= Water retention curve =

Relationship between water and soil

Water retention curve for a sand (Ss), either silt or clay-loam (Uu), either loam-silt or clay (Lu), and either clay or peat (Tt).

Water retention curve is the relationship between the water content, θ, and the soil water potential, ψ. The soil moisture curve is characteristic for different soil types, and is also called the soil moisture characteristic.

It is used to predict soil water storage, plant water supply (field capacity) and soil aggregate stability. Due to the hysteretic effect of water filling and draining the pores, different wetting and drying curves may be distinguished.

The general features of a water retention curve can be seen in the figure, in which the volume water content, θ, is plotted against the matric potential, $\Psi_m$. At potentials close to zero, the soil is close to saturation, and water is held in the soil primarily by capillary forces. As θ decreases, binding of the water becomes stronger, and at small potentials (more negative, approaching wilting point) water is strongly bound in the smallest of pores, at contact points between grains and as films bound by adsorptive forces around particles.

Sandy soils will involve mainly capillary binding, and will therefore release most of the water at higher potentials, while clayey soils, with adhesive and osmotic binding, will release water at lower (more negative) potentials. At any given potential, peaty soils will usually display much higher moisture contents than clayey soils, which would be expected to hold more water than sandy soils. The water holding capacity of any soil is due to the porosity and the nature of the bonding in the soil.

==Curve models==

The shape of water retention curves can be characterized by several models, one of them known as the van Genuchten model:
$\theta(\psi) = \theta_r + \frac{\theta_s - \theta_r}{\left[ 1+(\alpha |\psi|)^n \right]^{1-1/n}}$
where
$\theta(\psi)$ is the water retention curve [L^{3}L^{−3}];
$|\psi|$ is suction pressure ([L] or cm of water);
$\theta_s$ saturated water content [L^{3}L^{−3}];
$\theta_r$ residual water content [L^{3}L^{−3}];
$\alpha$ is related to the inverse of the air entry suction, $\alpha >0$ ([L^{−1}], or cm^{−1}); and,
$n$ is a measure of the pore-size distribution, $n>1$ (dimensionless).

Based on this parametrization a prediction model for the shape of the unsaturated hydraulic conductivity - saturation - pressure relationship was developed.
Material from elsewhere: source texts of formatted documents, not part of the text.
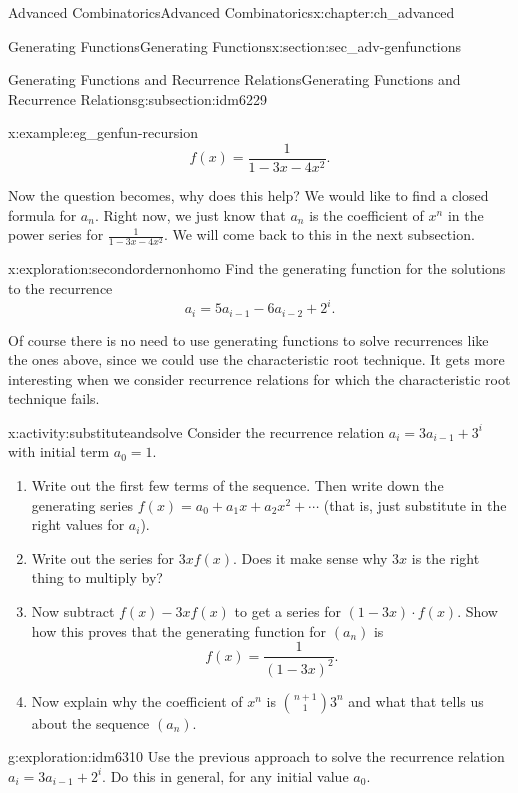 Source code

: \documentclass[oneside,10pt,]{book}
\numberwithin{equation}{chapter}
\begin{document}
\begin{chapterptx}{Advanced Combinatorics}{}{Advanced Combinatorics}{}{}{x:chapter:ch_advanced}
\begin{sectionptx}{Generating Functions}{}{Generating Functions}{}{}{x:section:sec_adv-genfunctions}
\begin{subsectionptx}{Generating Functions and Recurrence Relations}{}{Generating Functions and Recurrence Relations}{}{}{g:subsection:idm6229}
\begin{example}{}{x:example:eg_genfun-recursion}
\begin{equation*}
f(x) = \frac{1}{1-3x-4x^2}\text{.}
\end{equation*}
%
\par
Now the question becomes, why does this help?  We would like to find a closed formula for \(a_n\).  Right now, we just know that \(a_n\) is the coefficient of \(x^n\) in the power series for \(\frac{1}{1-3x-4x^2}\).  We will come back to this in the next subsection.%
\end{example}
\begin{exploration}{}{x:exploration:secondordernonhomo}%
Find the generating function for the solutions to the recurrence%
\begin{equation*}
a_i=5a_{i-1}-6a_{i-2} + 2^i.
\end{equation*}
%
\end{exploration}
Of course there is no need to use generating functions to solve recurrences like the ones above, since we could use the characteristic root technique.  It gets more interesting when we consider recurrence relations for which the characteristic root technique fails.%
\begin{activity}{}{x:activity:substituteandsolve}%
Consider the recurrence relation \(a_i=3a_{i-1} + 3^i\) with initial term \(a_0 = 1\).%
\begin{enumerate}[font=\bfseries,label=(\alph*),ref=\alph*]
\item{}Write out the first few terms of the sequence.  Then write down the generating series \(f(x) = a_0 + a_1x + a_2x^2 + \cdots\) (that is, just substitute in the right values for \(a_i\)). %
\item{}Write out the series for \(3x f(x)\).  Does it make sense why \(3x\) is the right thing to multiply by?%
\item{}Now subtract \(f(x) - 3xf(x)\) to get a series for \((1-3x)\cdot f(x)\).  Show how this proves that the generating function for \((a_n)\) is%
\begin{equation*}
f(x) = \frac{1}{(1-3x)^2}\text{.}
\end{equation*}
%
\item{}Now explain why the coefficient of \(x^n\) is \(\binom{n+1}{1}3^n\) and what that tells us about the sequence \((a_n)\).%
\end{enumerate}
\end{activity}
\begin{exploration}{}{g:exploration:idm6310}%
Use the previous approach to solve the recurrence relation \(a_i=3a_{i-1} + 2^i\).  Do this in general, for any initial value \(a_0\).%

\end{exploration}
\end{subsectionptx}
\end{sectionptx}
\end{chapterptx}
\end{document}
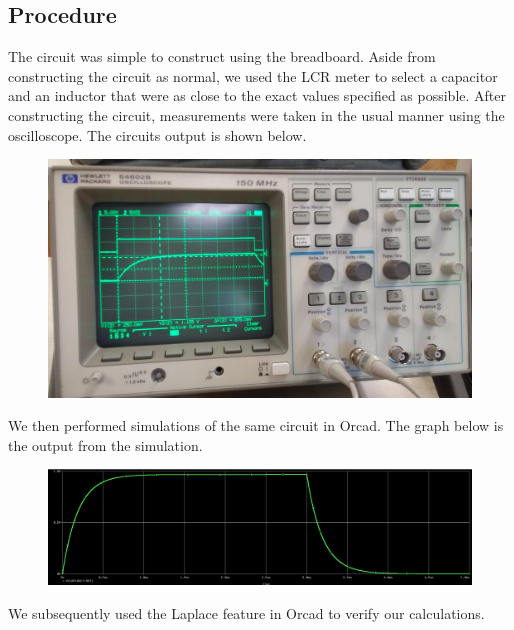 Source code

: \documentclass[11pt]{article}
\begin{document}
	\subsection*{Procedure}
	The circuit was simple to construct using the breadboard. Aside from constructing the circuit as normal, we used the LCR meter to select a capacitor and an inductor that were as close to the exact values specified as possible. After constructing the circuit, measurements were taken in the usual manner using the oscilloscope. The circuits output is shown below.
	\begin{figure}[H]
		\centering
		\includegraphics[width=5in]{images/oscilloscope_transfer.jpg}
	\end{figure}
	We then performed simulations of the same circuit in Orcad. The graph below is the output from the simulation.
	\begin{figure}[H]
		\centering
		\includegraphics[width=6in]{images/simulated_curve.png}
	\end{figure}
	
	We subsequently used the Laplace feature in Orcad to verify our calculations. 
	
\end{document}
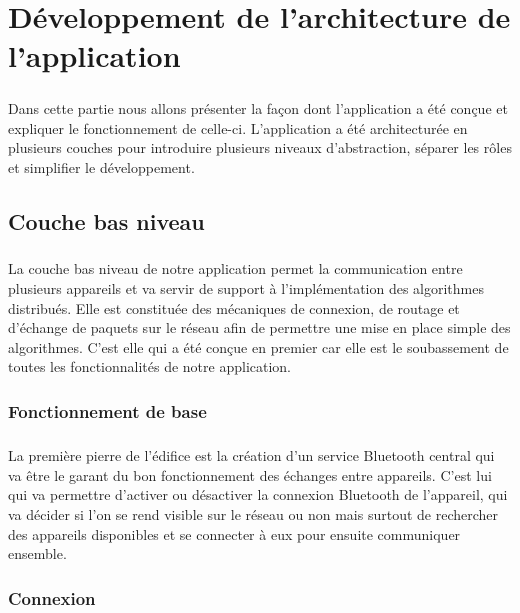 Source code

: \documentclass[a4paper,10pt]{report}
\begin{document}
\chapter{Développement de l'architecture de l'application}
  \paragraph{}
  Dans cette partie nous allons présenter la façon dont l'application a été conçue et expliquer le fonctionnement de celle-ci. L'application a été architecturée en plusieurs couches pour introduire plusieurs niveaux d'abstraction, séparer les rôles et simplifier le développement.
  
  \section{Couche bas niveau}
    \paragraph{}
    La couche bas niveau de notre application permet la communication entre plusieurs appareils et va servir de support à l'implémentation des algorithmes distribués. Elle est constituée des mécaniques de connexion, de routage et d'échange de paquets sur le réseau afin de permettre une mise en place simple des algorithmes. C'est elle qui a été conçue en premier car elle est le soubassement de toutes les fonctionnalités de notre application.
  
    \subsection{Fonctionnement de base}
    \paragraph{}
    La première pierre de l'édifice est la création d'un service Bluetooth central qui va être le garant du bon fonctionnement des échanges entre appareils. C'est lui qui va permettre d'activer ou désactiver la connexion Bluetooth de l'appareil, qui va décider si l'on se rend visible sur le réseau ou non mais surtout de rechercher des appareils disponibles et se connecter à eux pour ensuite communiquer ensemble.
    
    \subsection{Connexion}
\end{document}
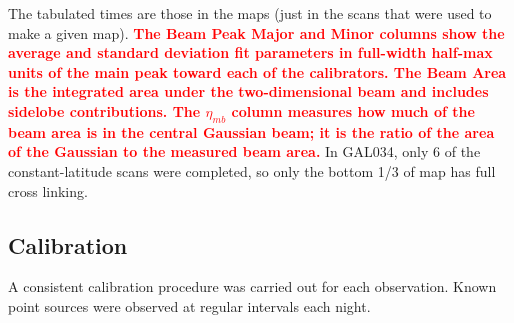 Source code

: \documentclass[twocolumn]{aastex62}
\def\edit#1{{\textcolor{red}{\textbf{#1}}}}
\begin{document}
\begin{table}[htp]
\par
The tabulated times are those in the maps (just in the scans that were used to
make a given map).
\edit{The Beam Peak Major and Minor columns show the average and standard
deviation fit parameters in full-width half-max units of the main peak toward
each of the calibrators.  The Beam Area is the integrated area under the
two-dimensional beam and includes sidelobe contributions.  The $\eta_{mb}$
column measures how much of the beam area is in the central Gaussian beam; it
is the ratio of the area of the Gaussian to the measured beam area.}
In GAL034, only 6 of the constant-latitude scans were completed, so only the bottom
1/3 of map has full cross linking.
\end{table}

\subsection{Calibration}


A consistent calibration procedure was carried out for each observation.
Known point sources were observed at regular intervals each night.
\end{document}
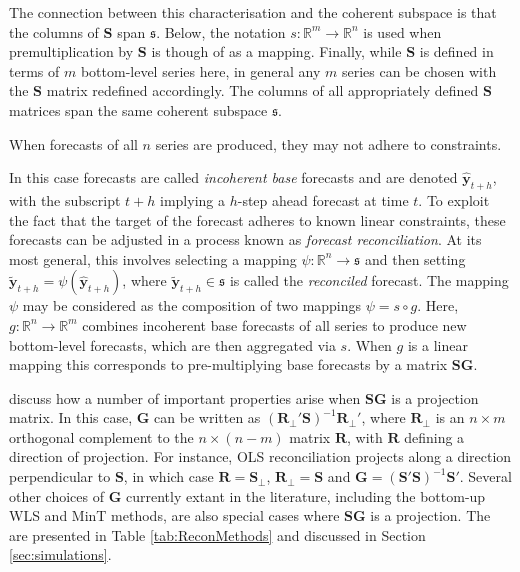 \documentclass[12pt]{article}
\theoremstyle{definition}
\begin{document}
The connection between this characterisation and the coherent subspace is that the columns of $\bm{S}$ span $\mathfrak{s}$.  Below, the notation $s:\mathbb{R}^m\rightarrow\mathbb{R}^n$ is used when premultiplication by $\bm{S}$ is though of as a mapping.  Finally, while $\bm{S}$ is defined in terms of $m$ bottom-level series here, in general any $m$ series can be chosen with the $\bm{S}$ matrix redefined accordingly.  The columns of all appropriately defined $\bm{S}$ matrices span the same coherent subspace $\mathfrak{s}$.

When forecasts of all $n$ series are produced, they may not adhere to constraints.

In this case forecasts are called {\em incoherent base} forecasts and are denoted $\hat{\bm y}_{t+h}$, with the subscript $t+h$ implying a $h$-step ahead forecast at time $t$.  To exploit the fact that the target of the forecast adheres to known linear constraints, these forecasts can be adjusted in a process known as {\em forecast reconciliation}.  At its most general, this involves selecting a mapping $\psi:\mathbb{R}^n\rightarrow\mathfrak{s}$ and then setting $\tilde{\bm y}_{t+h}=\psi(\hat{\bm y}_{t+h})$, where $\tilde{\bm y}_{t+h}\in\mathfrak{s}$ is called the {\em reconciled} forecast.  The mapping $\psi$ may be considered as the composition of two mappings $\psi=s\circ g$. Here, $g:\mathbb{R}^{n}\rightarrow\mathbb{R}^{m}$ combines incoherent base forecasts of all series to produce new bottom-level forecasts, which are then aggregated via $s$.  When $g$ is a linear mapping this corresponds to pre-multiplying base forecasts by a matrix $\bm{S}\bm{G}$.

\cite{PanEtAl2019HF} discuss how a number of important properties arise when $\bm{S}\bm{G}$ is a projection matrix.  In this case, ${\bm G}$ can be written as $(\bm{R}_{\perp}'\bm{S})^{-1}\bm{R}_{\perp}'$, where $\bm{R}_{\perp}$ is an $n\times m$ orthogonal complement to the $n\times(n-m)$ matrix $\bm{R}$, with $\bm{R}$ defining a direction of projection.  For instance, OLS reconciliation \citep{HynEtAl2011} projects along a direction perpendicular to $\bm{S}$, in which case $\bm{R}=\bm{S}_{\perp}$, $\bm{R}_{\perp}=\bm{S}$ and $\bm{G}=(\bm{S}'\bm{S})^{-1}\bm{S}'$.  Several other choices of $\bm{G}$ currently extant in the literature, including the bottom-up \citep{Dunn1976} WLS \citep[][]{Hyndman2016,AthEtAl2017} and MinT \citep{WicEtAl2019} methods, are also special cases where $\bm{S}\bm{G}$ is a projection. The are presented in Table \ref{tab:ReconMethods} and discussed in Section \ref{sec:simulations}.
\end{document}
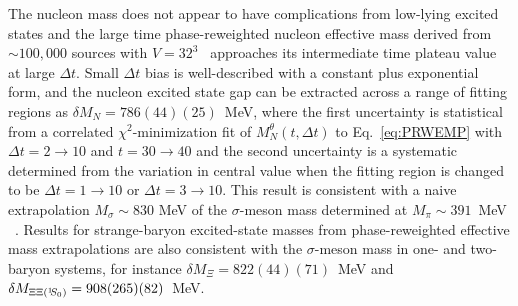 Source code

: The nucleon mass does not appear to have complications from low-lying excited states
and the large time phase-reweighted nucleon effective mass
derived from $\sim 100,000$ sources with $V=32^3$~\cite{Orginos:2015aya}
approaches its intermediate time plateau value at large $\Delta t$.
Small $\Delta t$ bias is well-described with a constant plus exponential form, and
the nucleon excited state gap can be 
extracted across a range of fitting regions as $\delta M_N = 786(44)(25)$~MeV, 
where the first uncertainty is statistical from a correlated $\chi^2$-minimization fit of $M_N^\theta(t,\Delta t)$ 
to Eq.~\eqref{eq:PRWEMP}
with $\Delta t = 2\rightarrow 10$ and $t = 30\rightarrow 40$  and the second uncertainty is a systematic  
determined from the variation in central value when the fitting region is changed to be $\Delta t = 1\rightarrow 10$ or $\Delta t = 3\rightarrow 10$. 
This result is consistent with a naive extrapolation $M_\sigma \sim 830$ MeV of the $\sigma$-meson mass 
determined at $M_\pi \sim 391$~MeV
~\cite{Briceno:2016mjc}. 
Results for strange-baryon excited-state masses from phase-reweighted effective mass extrapolations  are also 
consistent with the $\sigma$-meson mass in one- and two-baryon systems,
for instance $\delta M_{\Xi} = 822(44)(71)$~MeV and $\delta M_{\Xi\Xi(\si)} = 908(265)(82)$~MeV.






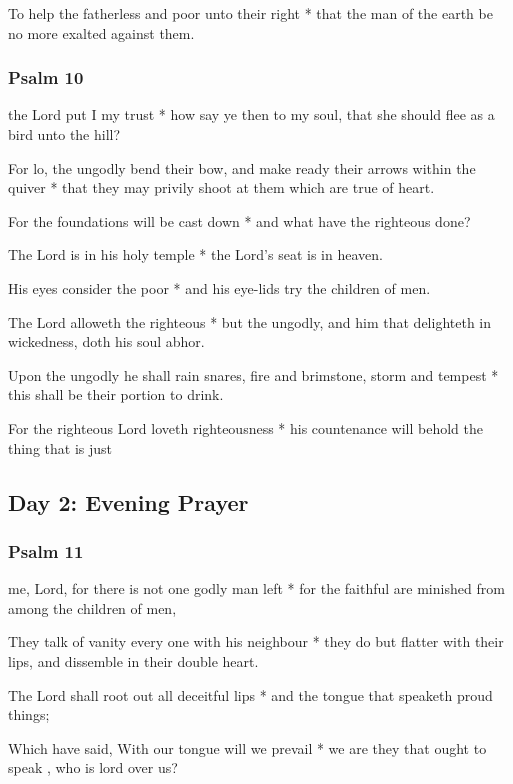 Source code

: To help the fatherless and poor unto their right * that the man of the earth be no more exalted against them.

\subsubsection{Psalm 10}


 the Lord put I my trust * how say ye then to my soul, that she should flee as a bird unto the hill?

For lo, the ungodly bend their bow, and make ready their arrows within the quiver * that they may privily shoot at them which are true of heart.

For the foundations will be cast down * and what have the righteous done?

The Lord is in his holy temple * the Lord's seat is in heaven.

His eyes consider the poor * and his eye-lids try the children of men.

The Lord alloweth the righteous * but the ungodly, and him that delighteth in wickedness, doth his soul abhor.

Upon the ungodly he shall rain snares, fire and brimstone, storm and tempest * this shall be their portion to drink.

For the righteous Lord loveth righteousness * his countenance will behold the thing that is just

\subsection{Day 2: Evening Prayer}

\subsubsection{Psalm 11}


 me, Lord, for there is not one godly man left * for the faithful are minished from among the children of men,

They talk of vanity every one with his neighbour * they do but flatter with their lips, and dissemble in their double heart.

The Lord shall root out all deceitful lips * and the tongue that speaketh proud things;

Which have said, With our tongue will we prevail * we are they that ought to speak , who is lord over us?

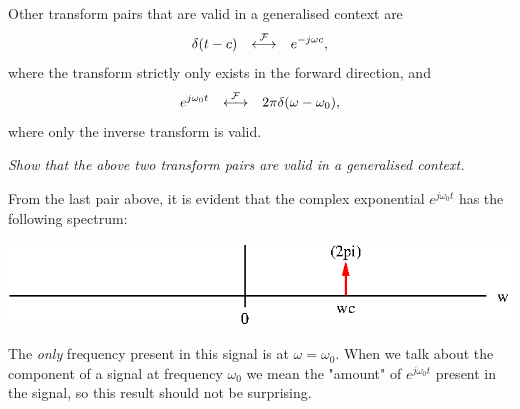 \documentclass[10pt]{beamer}
\newcommand{\ftpair}{{\stackrel{\cal F}{\longleftrightarrow}}}
\begin{document}
Other transform pairs that are valid in a generalised context are
\begin{equation*}
  \delta(t - c) \quad \ftpair \quad e^{-j \omega c},
\end{equation*}
where the transform strictly only exists in the forward direction, and
\begin{equation*}
  e^{j \omega_0 t} \quad \ftpair \quad 2 \pi \delta(\omega - \omega_0),
\end{equation*}
where only the inverse transform is valid.

{\em Show that the above two transform pairs are valid in a generalised context.}

From the last pair above, it is evident that the complex exponential $e^{j \omega_0 t}$ has the following spectrum:
\begin{center}
  \includegraphics{compexpspectrum}
\end{center}
The {\em only} frequency present in this signal is at $\omega = \omega_0$.   When we talk about the component of a signal at frequency $\omega_0$ we mean the "amount" of $e^{j \omega_0 t}$ present in the signal, so this result should not be surprising.
\end{document}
Several alternative retention models have been developed to account for different condition, including Brooks-Corey, Broadbridge-White, and Rogers-Stallybrass-Clements model.

== History ==

In 1907, Edgar Buckingham created the first water retention curve. It was measured and made for six soils varying in texture from sand to clay. The data came from experiments made on soil columns 48 inch tall, where a constant water level maintained about 2 inches above the bottom through periodic addition of water from a side tube. The upper ends were closed to prevent evaporation.

== Method ==
The Van Genuchten parameters ($\alpha$ and $n$) can be determined through field or laboratory testing. One of the methods is the instantaneous profile method, where water content $\theta$ (or effective saturation $Se$) are determined for a series of suction pressure measurements $\psi$. Due to the non-linearity of the equation, numerical techniques such as the non-linear least-squares method can be used to solve the van Genuchten parameters. The accuracy of the estimated parameters will depend on the quality of the acquired dataset ($\theta$ and $\psi$). Structural overestimation or underestimation can occur when water retention curves are fitted with non-linear least squares. In these cases, the representation of water retention curves can be improved in terms of accuracy and uncertainty by applying Gaussian Process regression to the residuals obtained after non-linear least-squares. This is mostly due to the correlation between the data points, which is accounted for with Gaussian Process regression through the kernel function.